Probing electrochemical charge storage of 3D porous hierarchical cobalt oxide decorated rGO in ultra-high-performance supercapacitor

Abstract

A 3D porous hierarchical Co 3 O 4 -reduced graphene oxide nanosheet (Co 3 O 4 -rGO) heterostructure is synthesized by a facile hydrothermal method . Microstructure analysis confirms the decoration of Co 3 O 4 hierarchical structures with an urchin-like spherical microstructure on rGO nanosheet with an average size of about 50 nm. The structural analysis reveals the formation of phase pure spinel Co 3 O 4 and reduced graphene showing their simultaneous existence in the composite. Raman spectroscopy confirms the successful reduction of graphite oxide to reduced graphene oxide and the effectual interaction between Co 3 O 4 and rGO matrix. The Co 3 O 4 -rGO composite electrode possesses utmost specific capacitance 688 F g −1 , due to effective ion transfer and slight agglomeration of Co 3 O 4 hierarchical structures on the surface of reduced graphene oxide. It is noteworthy that we have demonstrated a flexible solid-state supercapacitor device that exhibits an excellent performance suggesting the possible use of 3D porous hierarchical Co 3 O 4 -rGO composite in supercapacitor devices.

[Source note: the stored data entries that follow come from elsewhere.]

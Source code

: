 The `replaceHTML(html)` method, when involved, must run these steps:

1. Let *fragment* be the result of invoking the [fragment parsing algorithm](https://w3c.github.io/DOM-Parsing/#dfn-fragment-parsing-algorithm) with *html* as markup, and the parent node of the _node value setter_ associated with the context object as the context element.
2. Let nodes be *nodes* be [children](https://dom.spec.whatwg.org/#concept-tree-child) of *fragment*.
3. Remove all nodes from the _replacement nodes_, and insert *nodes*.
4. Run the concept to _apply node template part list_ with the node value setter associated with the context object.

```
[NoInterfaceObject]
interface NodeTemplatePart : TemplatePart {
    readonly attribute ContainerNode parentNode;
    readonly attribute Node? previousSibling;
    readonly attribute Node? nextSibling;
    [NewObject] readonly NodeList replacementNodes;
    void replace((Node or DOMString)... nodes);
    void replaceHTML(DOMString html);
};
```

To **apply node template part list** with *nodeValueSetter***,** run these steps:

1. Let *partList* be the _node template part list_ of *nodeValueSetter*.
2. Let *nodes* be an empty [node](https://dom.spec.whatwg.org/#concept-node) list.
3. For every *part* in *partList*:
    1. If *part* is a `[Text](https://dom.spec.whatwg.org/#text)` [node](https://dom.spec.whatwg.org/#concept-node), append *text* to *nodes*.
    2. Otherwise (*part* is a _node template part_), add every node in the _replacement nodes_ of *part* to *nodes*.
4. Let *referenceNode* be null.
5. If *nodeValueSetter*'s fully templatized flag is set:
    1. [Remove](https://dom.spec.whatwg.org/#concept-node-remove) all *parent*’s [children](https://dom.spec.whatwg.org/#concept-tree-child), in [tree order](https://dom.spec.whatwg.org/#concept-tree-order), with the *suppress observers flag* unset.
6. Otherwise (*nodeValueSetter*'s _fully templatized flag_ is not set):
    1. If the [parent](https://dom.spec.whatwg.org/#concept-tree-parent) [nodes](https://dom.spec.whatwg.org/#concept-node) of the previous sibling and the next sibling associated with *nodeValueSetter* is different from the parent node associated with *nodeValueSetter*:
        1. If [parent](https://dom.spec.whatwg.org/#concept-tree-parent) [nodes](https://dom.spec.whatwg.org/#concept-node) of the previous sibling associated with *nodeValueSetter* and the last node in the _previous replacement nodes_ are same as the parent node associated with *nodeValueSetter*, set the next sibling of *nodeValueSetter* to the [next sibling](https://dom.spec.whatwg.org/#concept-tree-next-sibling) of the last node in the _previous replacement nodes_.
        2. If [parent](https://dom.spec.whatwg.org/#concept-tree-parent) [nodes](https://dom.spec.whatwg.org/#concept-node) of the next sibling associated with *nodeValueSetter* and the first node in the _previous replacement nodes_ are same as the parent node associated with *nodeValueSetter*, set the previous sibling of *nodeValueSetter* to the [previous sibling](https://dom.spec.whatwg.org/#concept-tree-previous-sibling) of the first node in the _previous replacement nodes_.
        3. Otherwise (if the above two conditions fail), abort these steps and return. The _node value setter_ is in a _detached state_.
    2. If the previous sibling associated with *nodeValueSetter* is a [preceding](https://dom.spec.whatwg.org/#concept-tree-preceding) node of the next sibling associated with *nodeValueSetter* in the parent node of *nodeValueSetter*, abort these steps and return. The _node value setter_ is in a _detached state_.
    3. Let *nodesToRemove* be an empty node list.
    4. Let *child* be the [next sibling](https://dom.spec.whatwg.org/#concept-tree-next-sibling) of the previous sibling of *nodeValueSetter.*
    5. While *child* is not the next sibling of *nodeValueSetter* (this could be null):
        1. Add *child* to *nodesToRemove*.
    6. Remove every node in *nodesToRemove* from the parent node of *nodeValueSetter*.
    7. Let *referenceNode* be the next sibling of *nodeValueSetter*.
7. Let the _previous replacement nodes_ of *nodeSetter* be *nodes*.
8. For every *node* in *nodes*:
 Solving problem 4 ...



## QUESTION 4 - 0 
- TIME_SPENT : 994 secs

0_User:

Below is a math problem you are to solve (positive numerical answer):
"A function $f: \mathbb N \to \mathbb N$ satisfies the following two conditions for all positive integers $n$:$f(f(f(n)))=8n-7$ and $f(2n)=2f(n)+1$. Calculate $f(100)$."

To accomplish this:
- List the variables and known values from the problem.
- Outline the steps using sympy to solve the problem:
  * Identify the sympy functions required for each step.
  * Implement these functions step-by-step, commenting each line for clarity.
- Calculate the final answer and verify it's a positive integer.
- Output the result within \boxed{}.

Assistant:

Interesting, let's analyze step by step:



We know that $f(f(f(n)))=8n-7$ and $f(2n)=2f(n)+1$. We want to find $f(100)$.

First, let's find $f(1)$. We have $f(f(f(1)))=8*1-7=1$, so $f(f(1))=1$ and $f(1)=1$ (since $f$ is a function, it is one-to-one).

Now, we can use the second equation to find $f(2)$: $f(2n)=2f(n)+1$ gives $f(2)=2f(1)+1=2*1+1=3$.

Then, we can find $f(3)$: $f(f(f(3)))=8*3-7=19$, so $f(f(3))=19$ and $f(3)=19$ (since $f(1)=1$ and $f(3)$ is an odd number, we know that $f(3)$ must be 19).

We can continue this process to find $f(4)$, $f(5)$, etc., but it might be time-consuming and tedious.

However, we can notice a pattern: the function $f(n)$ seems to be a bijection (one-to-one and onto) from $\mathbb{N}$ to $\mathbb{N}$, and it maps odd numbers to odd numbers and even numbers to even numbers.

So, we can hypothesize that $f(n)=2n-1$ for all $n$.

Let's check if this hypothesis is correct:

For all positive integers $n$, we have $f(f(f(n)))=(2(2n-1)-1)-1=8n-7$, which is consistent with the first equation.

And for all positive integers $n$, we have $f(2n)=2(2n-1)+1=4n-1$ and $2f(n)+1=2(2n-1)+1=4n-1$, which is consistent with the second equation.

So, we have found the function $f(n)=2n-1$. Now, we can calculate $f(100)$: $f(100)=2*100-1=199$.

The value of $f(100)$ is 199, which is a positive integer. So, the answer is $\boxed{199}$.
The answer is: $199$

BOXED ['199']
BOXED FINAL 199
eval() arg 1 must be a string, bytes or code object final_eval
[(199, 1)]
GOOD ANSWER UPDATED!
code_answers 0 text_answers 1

Urchin-like spherical Co 3 O 4 decorated on rGO nanosheet delivered high specific energy of 72.6 Wh kg −1 corresponding to a specific capacitance of 688 F g −1 . • Hierarchical urchin-like Co 3 O 4 spherical microstructure decorated on rGO nanosheets is successfully synthesized. • The composite exhibits high capacitance of 688 F g −1 rate with excellent long-term stability. • Composite shows capacitance retention after 10,000 cycles with superb cycling stability (96%).